Freezer vs Fridge

Which of these will give me the coldest bottle of soda:

  • I put it half an hour in the fridge, then half an hour in the freezer

OR

  • I put it half an hour in the freezer, then half an hour in the fridge?

Going strictly be guessing, if you put it in the fridge first then the freezer it will definitely be colder, but you run a big risk of it getting too cold and bursting. I doubt it will do that from only a half hour in the freezer, and if you *then *put it in the fridge it can’t possibly go below freezing.

There are at least some cases where fridge then freezer will be colder, and I think it might actually be all cases. It’s possible that the time in the freezer might actually get it colder than the fridge temperature, in which case moving it back to the fridge after that would actually warm it slightly. For the general case, though, I’d need to run some numbers.

Of course, a full hour in the freezer would get it coldest of all.

Best method (that I’m aware of):

Wet a dish towel or washcloth. Wrap cloth around can or bottle and put in freezer. Doesn’t take long at all.

I know that doesn’t answer the question you pose, but it’s a cool idea.

Would someone describe the mechanism? Why/how does the order make a difference?

Putting it under running cold water will drop it to the temperature of the water p.d.q. The water doesn’t have to be running all that hard, either.

Generally, if you keep an object starting at temperature X in an environment maintained constantly at temperature Y, the object’s temperature will approach the ambient temperature in a geometric progression, halving the distance from temperature Y in every so many minutes - I’m not sure what that number of minutes would be for a soda, but let’s say it’s 30 minutes and split the difference.

Starting room temperature: 20c
Fridge: 2c
Freezer: -18c

If you use the fridge first, the soda will be at 11c at the end of a half-hour, and then after a half hour in the freezer, it will be at -3.5c

If you use the freezer first, the soda will be at 1c at the end of a half-hour, just slightly colder than fridge ambient temperature, and will warm to 1.5c over the half hour in the fridge.
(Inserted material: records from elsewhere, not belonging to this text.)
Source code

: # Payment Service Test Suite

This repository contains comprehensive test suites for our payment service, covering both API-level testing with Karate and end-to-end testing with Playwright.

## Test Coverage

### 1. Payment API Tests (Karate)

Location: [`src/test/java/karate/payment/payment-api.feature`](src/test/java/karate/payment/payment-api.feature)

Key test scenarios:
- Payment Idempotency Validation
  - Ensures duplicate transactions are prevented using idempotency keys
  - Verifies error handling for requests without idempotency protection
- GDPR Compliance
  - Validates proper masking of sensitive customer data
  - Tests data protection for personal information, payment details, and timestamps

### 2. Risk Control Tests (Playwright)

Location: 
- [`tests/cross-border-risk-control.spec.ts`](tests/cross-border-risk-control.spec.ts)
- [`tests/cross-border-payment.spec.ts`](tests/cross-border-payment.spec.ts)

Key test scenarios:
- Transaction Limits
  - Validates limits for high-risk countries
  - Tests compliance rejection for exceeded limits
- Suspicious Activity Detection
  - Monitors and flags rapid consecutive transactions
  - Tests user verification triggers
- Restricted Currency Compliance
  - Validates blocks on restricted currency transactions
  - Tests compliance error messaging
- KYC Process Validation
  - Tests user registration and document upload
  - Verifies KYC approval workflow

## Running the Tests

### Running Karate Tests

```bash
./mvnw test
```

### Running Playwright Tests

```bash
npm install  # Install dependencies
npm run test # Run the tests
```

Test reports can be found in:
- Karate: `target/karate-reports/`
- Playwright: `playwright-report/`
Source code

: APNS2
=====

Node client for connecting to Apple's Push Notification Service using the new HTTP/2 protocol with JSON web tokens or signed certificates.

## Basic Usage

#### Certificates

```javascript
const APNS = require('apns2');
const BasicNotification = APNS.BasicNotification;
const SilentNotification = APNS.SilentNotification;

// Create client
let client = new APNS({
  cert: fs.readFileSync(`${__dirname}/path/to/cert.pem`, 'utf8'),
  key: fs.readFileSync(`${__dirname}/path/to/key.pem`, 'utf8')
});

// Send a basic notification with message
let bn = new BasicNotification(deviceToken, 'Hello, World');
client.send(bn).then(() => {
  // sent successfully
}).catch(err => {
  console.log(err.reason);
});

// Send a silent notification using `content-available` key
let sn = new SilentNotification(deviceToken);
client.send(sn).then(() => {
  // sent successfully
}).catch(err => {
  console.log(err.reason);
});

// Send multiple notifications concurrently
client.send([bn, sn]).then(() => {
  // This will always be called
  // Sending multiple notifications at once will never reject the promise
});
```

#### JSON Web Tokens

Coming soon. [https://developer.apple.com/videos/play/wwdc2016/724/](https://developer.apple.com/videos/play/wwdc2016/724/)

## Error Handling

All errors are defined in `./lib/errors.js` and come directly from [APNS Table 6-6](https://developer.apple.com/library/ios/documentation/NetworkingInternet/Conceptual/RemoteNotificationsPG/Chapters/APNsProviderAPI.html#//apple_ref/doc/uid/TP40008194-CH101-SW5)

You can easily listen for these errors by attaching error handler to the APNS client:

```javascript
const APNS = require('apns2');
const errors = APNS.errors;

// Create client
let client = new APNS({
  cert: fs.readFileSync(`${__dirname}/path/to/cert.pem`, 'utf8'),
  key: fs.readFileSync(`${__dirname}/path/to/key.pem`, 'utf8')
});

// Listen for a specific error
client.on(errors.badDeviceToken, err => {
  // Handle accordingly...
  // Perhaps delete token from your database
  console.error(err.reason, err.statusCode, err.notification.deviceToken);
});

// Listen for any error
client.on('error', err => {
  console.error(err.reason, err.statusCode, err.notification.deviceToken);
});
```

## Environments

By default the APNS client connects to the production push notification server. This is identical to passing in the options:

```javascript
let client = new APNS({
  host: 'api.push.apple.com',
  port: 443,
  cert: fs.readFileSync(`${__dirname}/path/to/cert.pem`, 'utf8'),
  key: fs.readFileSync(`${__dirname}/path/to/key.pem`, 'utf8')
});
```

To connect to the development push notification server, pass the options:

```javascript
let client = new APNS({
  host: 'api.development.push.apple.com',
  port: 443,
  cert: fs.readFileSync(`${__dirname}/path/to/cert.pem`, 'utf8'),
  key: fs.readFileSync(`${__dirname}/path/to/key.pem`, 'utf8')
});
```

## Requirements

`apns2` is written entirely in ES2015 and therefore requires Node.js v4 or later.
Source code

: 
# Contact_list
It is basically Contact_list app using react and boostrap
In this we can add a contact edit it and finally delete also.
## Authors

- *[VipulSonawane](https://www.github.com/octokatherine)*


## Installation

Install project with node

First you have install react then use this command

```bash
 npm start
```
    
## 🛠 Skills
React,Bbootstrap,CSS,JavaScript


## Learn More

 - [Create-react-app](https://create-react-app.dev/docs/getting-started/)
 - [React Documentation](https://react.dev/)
Thanks. So it’s a matter of maximizing the difference between current and container temperatures for greatest period of time, correct?

The answer is surely going to depend very much on the size of the bottle (as well, of course, on the actual temperatures of fridge, freezer and uncooled bottle, and the specific heat of the soda).

However, in my experience, half an hour in the fridge does not cool a 2 liter bottle of soda very much at all, and I doubt whether even that time in the freezer is likely to cool it below fridge temperature. On the other hand, putting it in the freezer first is going to give yo the biggest temperature differential, and thus the most rapid rate of cooling possible in the given scenario, so I say freezer first, then put it in the fridge to knock off that final few degrees.

No, even if the fridge doesn’t cool very much, it’s still more effective to use it first, instead of after the freezer. For instance, taking my numbers from before, but assuming that with a 2 liter bottle, 30 minutes only takes you 10% of the way to ambient temperature:

After 30 minutes in the fridge, bottle is at 18.2C, then after 30 minutes in the freezer, we reach 14.58C
If we use the freezer first, we can get to 16.2C, but then only to 14.78C with the fridge.

Admittedly that’s not much of a difference, but it still comes out on the side of ‘fridge first’ as long as either are actually cooling the soda.

This is assuming that it always is a constant factor of the difference between temperatures per unit of time.

An hour in a bath of ice water will get it colder than any other normal method.